The following summer Robbins experienced “the most rewarding day of my life.” On July 16, 1963, he took LSD. His encounter with psychedelics, he said, pushed him to quit his Seattle Times gig.
“I called in well one day,” he wrote in his memoir. “What do you mean, well?” his editor responded. “Well, I’ve been sick ever since I’ve been working there, and now I’m well, and I won’t be coming in anymore.”
And he up and left to New York in search of others who had taken the drug. He befriended psychedelic advocate Timothy Leary, but it wasn’t long before he got tired of the bustling city and returned to Seattle, taking a brief stint as a weekly radio host.
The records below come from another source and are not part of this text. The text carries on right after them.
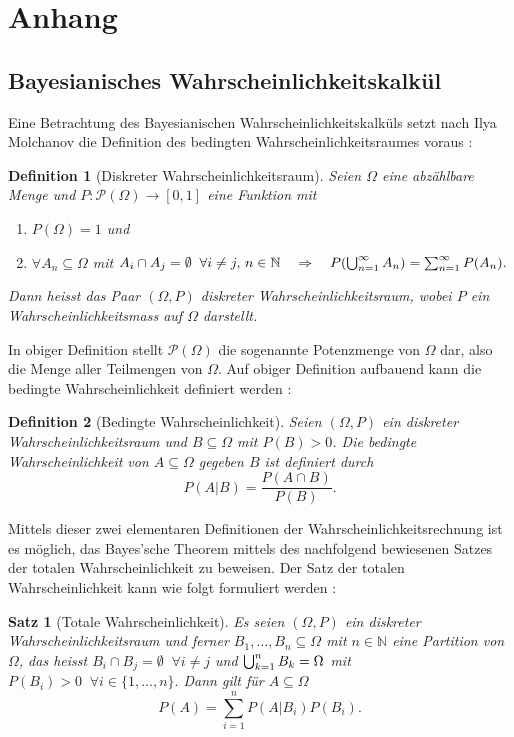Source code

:\documentclass[a4paper,11pt]{article}
\numberwithin{equation}{section}
\newtheorem{tn}{Satz}[subsection]
\newtheorem{dn}{Definition}[subsection]
\begin{document}
\section{Anhang}
\subsection{Bayesianisches Wahrscheinlichkeitskalkül}
Eine Betrachtung des Bayesianischen Wahrscheinlichkeitskalküls setzt nach Ilya Molchanov die Definition des bedingten Wahrscheinlichkeitsraumes voraus \cite[S. 9]{Molchanov.2017}:
\begin{dn}[Diskreter Wahrscheinlichkeitsraum]
	Seien $\Omega$ eine abzählbare Menge und $P: \mathcal{P}(\Omega) \rightarrow [0,1]$ eine Funktion mit \begin{enumerate}
		\item $P(\Omega)=1$ und
		\item $\forall A_n \subseteq \Omega$ mit $A_i \cap A_j = \emptyset \;\; \forall i \neq j, \,n \in \mathbb{N} \quad  \Rightarrow \quad P(\bigcup\displaylimits_{n=1}^{\infty} A_n) = \sum_{n=1}^{\infty} P(A_n).$
	\end{enumerate}
Dann heisst das Paar $(\Omega, P)$ diskreter Wahrscheinlichkeitsraum, wobei $P$ ein Wahrscheinlichkeitsmass auf $\Omega$ darstellt.
\end{dn}
In obiger Definition stellt $\mathcal{P}(\Omega)$ die sogenannte Potenzmenge von $\Omega$ dar, also die Menge aller Teilmengen von $\Omega$. Auf obiger Definition aufbauend kann die bedingte Wahrscheinlichkeit definiert werden \cite[S. 16]{Molchanov.2017}: 
\begin{dn}[Bedingte Wahrscheinlichkeit]
	Seien $(\Omega,P)$ ein diskreter Wahrscheinlichkeitsraum und $B\subseteq \Omega$ mit $P(B) > 0$. Die bedingte Wahrscheinlichkeit von $A\subseteq \Omega$ gegeben $B$ ist definiert durch \begin{equation}P(A|B)=\frac{P(A \cap B)}{P(B)}.\end{equation}
\end{dn}
Mittels dieser zwei elementaren Definitionen der Wahrscheinlichkeitsrechnung ist es möglich, das Bayes'sche Theorem mittels des nachfolgend bewiesenen Satzes der totalen Wahrscheinlichkeit zu beweisen. Der Satz der totalen Wahrscheinlichkeit kann wie folgt formuliert werden \cite[S. 17]{Molchanov.2017}:
\begin{tn}[Totale Wahrscheinlichkeit]\label{totwahr}
Es seien $(\Omega, P)$ ein diskreter Wahrscheinlichkeitsraum und ferner $B_1,\dots,B_n \subseteq \Omega$ mit $n \in \mathbb{N}$ eine Partition von $\Omega$, das heisst $B_i \cap B_j = \emptyset \;\; \forall i \neq j$ und $\bigcup\displaylimits_{k=1}^{n}B_k = \Omega$ mit $P(B_i) > 0 \;\; \forall i \in \{1,\dots,n\}.$ Dann gilt für $A\subseteq \Omega$ \begin{equation}P(A) = \sum_{i=1}^{n}P(A|B_i)P(B_i).\end{equation}
\end{tn}
\end{document}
Robbins’ writing earned him the 1997 lifetime achievement award in the arts at Seattle’s Bumbershoot arts festival and the 2012 Literary Lifetime Achievement prize from the Library of Virginia. But his goals as a writer weren’t ever to garner accolades or top-tier prizes.
Instead, his objective was to “twine ideas and images into big subversive pretzels of life, death and goodliness on the chance that they might help keep the world lively, and give it the flexibility to endure,” he once said.
His words and imaginations were his incantations to the world, and to himself.
“I’ve always wanted to lead a life of enchantment,” he said in a Rolling Stone interview, “and writing is part of that. Magic is practical and pragmatic — it’s making connections between objects or events in the most unusual ways. When you do that, the universe becomes a very exciting place. I’m a romantic, and I don’t apologize for that. I think it’s as valid a way of looking at life as any. And a hell of a lot more fun.”
A notoriously private and mysterious man, Robbins spent his life enchanting readers with clever wordplay and bizarre, highly whimsical stories that oozed with philosophical musings and quips.
But his greatest gift in life, he wrote in his memoir, was not his writing. It was his ability to live in two distinct worlds concurrently: in the planets of imagination and reality.
Robbins is survived by Alexa, his third wife of more than 30 years, and three sons from his previous marriages.